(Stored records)
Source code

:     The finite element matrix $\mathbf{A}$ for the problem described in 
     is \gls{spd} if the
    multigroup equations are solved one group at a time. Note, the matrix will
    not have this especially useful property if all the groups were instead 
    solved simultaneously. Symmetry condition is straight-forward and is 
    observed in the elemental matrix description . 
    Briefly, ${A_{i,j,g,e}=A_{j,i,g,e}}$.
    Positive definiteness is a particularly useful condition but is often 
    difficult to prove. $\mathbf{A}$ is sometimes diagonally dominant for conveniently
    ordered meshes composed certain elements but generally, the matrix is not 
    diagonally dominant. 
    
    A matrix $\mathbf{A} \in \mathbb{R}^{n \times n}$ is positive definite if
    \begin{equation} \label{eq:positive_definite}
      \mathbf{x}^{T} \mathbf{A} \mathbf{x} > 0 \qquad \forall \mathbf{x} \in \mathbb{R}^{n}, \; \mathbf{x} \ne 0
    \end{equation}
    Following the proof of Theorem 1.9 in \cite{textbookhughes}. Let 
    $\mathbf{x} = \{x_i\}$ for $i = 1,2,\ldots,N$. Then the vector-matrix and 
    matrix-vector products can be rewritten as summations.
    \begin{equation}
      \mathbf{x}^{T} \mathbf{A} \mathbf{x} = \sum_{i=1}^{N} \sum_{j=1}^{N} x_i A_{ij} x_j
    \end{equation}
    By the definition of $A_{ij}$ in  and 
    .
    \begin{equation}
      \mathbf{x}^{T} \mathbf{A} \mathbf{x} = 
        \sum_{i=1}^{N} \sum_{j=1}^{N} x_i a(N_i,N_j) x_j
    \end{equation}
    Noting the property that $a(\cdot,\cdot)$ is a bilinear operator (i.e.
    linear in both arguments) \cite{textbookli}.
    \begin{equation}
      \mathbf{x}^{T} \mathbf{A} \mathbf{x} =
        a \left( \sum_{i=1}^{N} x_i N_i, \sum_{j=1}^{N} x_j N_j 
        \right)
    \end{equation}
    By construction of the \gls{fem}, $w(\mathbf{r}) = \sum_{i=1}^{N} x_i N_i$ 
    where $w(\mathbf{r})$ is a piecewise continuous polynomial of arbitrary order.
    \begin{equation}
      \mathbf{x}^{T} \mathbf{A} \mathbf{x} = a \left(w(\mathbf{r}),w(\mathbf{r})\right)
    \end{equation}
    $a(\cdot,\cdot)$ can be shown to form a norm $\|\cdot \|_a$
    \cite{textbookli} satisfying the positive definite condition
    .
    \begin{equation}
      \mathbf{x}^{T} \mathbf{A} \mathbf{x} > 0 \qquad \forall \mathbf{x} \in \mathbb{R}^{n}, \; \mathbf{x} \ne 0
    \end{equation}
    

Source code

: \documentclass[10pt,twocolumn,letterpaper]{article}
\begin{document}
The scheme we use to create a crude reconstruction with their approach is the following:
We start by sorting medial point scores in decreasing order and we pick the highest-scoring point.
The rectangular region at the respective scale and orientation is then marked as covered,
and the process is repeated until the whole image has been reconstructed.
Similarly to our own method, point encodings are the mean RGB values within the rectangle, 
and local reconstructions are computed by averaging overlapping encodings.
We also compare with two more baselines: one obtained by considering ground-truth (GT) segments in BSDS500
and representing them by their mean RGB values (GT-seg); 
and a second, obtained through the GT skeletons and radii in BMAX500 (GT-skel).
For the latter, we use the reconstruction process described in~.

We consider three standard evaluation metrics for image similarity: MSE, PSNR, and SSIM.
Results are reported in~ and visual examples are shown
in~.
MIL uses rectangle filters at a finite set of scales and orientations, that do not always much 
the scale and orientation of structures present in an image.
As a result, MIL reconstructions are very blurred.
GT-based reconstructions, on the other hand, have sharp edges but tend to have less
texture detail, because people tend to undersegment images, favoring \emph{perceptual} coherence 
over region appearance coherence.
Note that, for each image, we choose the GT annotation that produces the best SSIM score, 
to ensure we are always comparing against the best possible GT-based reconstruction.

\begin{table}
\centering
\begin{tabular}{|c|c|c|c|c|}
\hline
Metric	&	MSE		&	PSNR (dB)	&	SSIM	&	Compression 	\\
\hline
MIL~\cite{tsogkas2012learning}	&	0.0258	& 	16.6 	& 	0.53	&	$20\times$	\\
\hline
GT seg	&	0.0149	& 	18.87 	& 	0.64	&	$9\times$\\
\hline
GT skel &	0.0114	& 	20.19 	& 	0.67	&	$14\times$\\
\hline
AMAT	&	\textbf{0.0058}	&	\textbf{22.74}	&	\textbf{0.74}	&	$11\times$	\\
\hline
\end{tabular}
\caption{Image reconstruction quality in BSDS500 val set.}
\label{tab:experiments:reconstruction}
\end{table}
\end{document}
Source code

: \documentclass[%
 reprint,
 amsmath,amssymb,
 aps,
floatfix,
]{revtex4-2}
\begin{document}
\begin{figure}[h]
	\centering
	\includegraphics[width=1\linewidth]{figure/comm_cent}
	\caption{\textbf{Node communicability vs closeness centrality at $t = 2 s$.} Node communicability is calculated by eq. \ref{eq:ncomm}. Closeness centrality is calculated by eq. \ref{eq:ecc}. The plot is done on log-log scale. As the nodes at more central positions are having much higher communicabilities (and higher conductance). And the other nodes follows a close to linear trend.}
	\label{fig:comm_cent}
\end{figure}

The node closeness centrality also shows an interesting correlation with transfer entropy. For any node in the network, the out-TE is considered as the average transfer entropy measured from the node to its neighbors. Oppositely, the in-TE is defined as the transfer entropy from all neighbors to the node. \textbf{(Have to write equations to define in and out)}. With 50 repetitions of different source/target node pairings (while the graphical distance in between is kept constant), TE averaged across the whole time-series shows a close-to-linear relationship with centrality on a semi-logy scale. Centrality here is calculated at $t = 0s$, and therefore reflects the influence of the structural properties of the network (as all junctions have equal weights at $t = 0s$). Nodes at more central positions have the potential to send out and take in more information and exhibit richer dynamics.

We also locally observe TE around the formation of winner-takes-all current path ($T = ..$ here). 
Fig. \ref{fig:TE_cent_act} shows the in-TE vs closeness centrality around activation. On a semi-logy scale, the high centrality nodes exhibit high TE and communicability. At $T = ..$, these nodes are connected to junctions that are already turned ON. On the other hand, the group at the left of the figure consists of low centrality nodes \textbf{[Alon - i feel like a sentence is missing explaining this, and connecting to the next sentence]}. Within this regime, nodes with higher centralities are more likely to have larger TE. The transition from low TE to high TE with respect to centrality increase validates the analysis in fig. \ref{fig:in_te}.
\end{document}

▶ WHAT THE TASK REQUIRES
Scan the data for lines containing "rectangle" and copy all of them.

▶ EXERCISE RESULT
Similarly to our own method, point encodings are the mean RGB values within the rectangle, 
MIL uses rectangle filters at a finite set of scales and orientations, that do not always much 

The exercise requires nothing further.